Surfaces likely misreadings and ambiguous wording the FAA might use as distractors.
Helps maintain consistent voice and structure across articles and explanations.
What AI does not do:
Select which FAA documents are authoritative.
Assign difficulty tiers or domain mapping.
Push content live without a human review pass against the cited source.
Every claim on every page is reconciled with the cited FAA document before going live. If you see a sentence that reads as off, or a claim you cannot trace to a cited source, it is a bug and it gets fixed.
Bank composition
The bank currently contains 251 questions across the five FAA exam domains, weighted to mirror the ACS blueprint.
Domain
Questions
ACS exam weight
Regulations
43
15 to 25%
Airspace Classification
53
15 to 25%
Weather
38
11 to 16%
Loading & Performance
26
7 to 11%
Operations
91
35 to 45%
Total
251
Of the 251 questions, 33 are drawn verbatim from the FAA UAG sample bank and 218 are original questions written from FAA source material for part107drill. The bank grows on a rolling cadence, and every question shows the date it was last verified.
Gaps we are honest about
The Part 107 exam includes some content we do not yet cover. We name the gaps so candidates can plan their study.
Chart and figure questions.
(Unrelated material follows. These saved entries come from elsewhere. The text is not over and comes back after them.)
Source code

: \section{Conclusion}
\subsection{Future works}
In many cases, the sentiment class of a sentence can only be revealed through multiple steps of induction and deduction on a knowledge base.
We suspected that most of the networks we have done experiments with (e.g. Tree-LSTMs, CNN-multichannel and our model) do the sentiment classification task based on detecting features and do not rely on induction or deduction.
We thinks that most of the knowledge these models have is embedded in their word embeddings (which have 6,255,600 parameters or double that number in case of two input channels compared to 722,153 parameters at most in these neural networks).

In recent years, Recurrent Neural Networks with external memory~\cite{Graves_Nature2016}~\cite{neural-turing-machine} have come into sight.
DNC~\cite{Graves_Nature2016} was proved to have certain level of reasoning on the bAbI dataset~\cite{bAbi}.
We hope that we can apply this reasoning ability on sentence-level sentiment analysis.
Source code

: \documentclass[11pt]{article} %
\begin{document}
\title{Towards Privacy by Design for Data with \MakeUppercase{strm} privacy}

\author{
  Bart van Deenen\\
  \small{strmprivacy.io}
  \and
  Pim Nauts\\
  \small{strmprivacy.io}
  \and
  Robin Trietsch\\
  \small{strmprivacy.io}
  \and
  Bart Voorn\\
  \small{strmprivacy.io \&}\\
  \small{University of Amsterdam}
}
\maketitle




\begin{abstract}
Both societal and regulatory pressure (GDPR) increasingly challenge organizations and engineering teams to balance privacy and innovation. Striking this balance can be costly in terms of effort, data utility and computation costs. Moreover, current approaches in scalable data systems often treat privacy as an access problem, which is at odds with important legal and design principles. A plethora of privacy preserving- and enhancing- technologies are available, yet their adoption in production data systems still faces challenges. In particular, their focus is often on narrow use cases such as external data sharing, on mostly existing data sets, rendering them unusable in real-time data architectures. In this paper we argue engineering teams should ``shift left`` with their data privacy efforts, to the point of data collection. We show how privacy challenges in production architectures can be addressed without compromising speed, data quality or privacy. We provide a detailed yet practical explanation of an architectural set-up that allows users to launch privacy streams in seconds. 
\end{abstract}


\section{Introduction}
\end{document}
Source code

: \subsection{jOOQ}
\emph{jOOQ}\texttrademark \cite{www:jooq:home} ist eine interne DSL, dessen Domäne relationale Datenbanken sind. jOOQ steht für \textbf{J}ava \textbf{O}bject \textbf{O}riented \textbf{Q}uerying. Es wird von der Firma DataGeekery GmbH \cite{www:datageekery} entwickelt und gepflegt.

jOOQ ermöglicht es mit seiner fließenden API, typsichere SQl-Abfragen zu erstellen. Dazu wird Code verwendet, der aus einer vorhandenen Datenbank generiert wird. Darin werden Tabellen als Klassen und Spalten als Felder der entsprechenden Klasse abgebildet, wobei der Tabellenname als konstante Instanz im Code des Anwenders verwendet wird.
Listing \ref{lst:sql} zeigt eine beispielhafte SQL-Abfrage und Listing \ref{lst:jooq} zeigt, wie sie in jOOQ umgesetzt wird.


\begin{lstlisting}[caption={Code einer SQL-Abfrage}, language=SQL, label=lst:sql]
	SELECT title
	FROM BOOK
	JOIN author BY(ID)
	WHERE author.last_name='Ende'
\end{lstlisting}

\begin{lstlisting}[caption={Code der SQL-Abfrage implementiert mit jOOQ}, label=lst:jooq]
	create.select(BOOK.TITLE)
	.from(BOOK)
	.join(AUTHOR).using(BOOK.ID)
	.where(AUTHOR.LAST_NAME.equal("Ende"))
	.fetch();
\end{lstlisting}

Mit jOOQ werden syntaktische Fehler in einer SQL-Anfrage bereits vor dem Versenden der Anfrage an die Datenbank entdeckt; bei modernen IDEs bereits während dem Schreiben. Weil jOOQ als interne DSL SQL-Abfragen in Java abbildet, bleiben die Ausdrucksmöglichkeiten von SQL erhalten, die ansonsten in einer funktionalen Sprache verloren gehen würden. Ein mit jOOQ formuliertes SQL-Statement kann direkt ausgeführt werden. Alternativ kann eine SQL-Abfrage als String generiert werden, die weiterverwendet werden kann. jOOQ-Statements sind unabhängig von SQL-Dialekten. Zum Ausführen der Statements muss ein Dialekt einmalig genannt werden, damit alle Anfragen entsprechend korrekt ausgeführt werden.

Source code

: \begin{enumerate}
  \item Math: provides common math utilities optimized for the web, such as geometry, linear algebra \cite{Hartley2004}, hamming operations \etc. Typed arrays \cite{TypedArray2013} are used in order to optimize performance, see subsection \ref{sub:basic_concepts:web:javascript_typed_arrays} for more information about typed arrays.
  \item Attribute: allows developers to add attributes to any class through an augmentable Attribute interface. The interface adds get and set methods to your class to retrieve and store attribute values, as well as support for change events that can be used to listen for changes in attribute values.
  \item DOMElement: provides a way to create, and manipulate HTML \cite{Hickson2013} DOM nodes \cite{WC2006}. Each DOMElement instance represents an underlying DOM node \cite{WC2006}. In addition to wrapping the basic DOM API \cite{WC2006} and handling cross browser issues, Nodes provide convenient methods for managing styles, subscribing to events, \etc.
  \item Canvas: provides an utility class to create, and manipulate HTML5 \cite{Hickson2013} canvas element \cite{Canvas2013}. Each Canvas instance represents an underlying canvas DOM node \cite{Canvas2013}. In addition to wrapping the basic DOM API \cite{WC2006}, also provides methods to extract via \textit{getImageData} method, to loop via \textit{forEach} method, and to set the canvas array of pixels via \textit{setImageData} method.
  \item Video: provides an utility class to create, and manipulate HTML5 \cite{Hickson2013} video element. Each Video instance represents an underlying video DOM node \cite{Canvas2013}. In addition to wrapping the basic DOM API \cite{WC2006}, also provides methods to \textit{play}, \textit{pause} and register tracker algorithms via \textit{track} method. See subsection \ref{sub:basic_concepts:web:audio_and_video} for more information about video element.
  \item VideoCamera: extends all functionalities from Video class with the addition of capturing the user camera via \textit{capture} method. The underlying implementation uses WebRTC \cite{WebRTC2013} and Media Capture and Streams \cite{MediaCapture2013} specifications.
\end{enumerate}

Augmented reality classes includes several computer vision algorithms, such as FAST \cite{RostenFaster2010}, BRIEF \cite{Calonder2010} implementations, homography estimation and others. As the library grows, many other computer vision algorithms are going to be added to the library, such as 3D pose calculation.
Roughly 20 to 25% of the live exam references the FAA-CT-8080-2H figure supplement (reading sectional charts, identifying airspace boundaries by coordinate, locating obstructions). These require chart images we have not yet built. SkyVector and the FAA figure supplement are the right tools for that practice today.
Full timed 60-question simulation. The daily ten is a drill, not a mock exam; nothing on the site yet enforces the live exam's 60-question, 120-minute timing.
How we handle corrections
The feedback page is the front door for question reports; every question also carries a report link. When a wrong answer or an outdated citation is identified, the fix lands quickly and the question's verified date is updated. We do not silently edit answers; the verification timestamp shows when a question was last checked.
What this site is not
part107drill is not affiliated with the FAA. We do not issue certificates. We cannot guarantee a pass. Regulations change, and the authoritative source for any current rule is the FAA itself. Always verify current rules with the FAA before operating.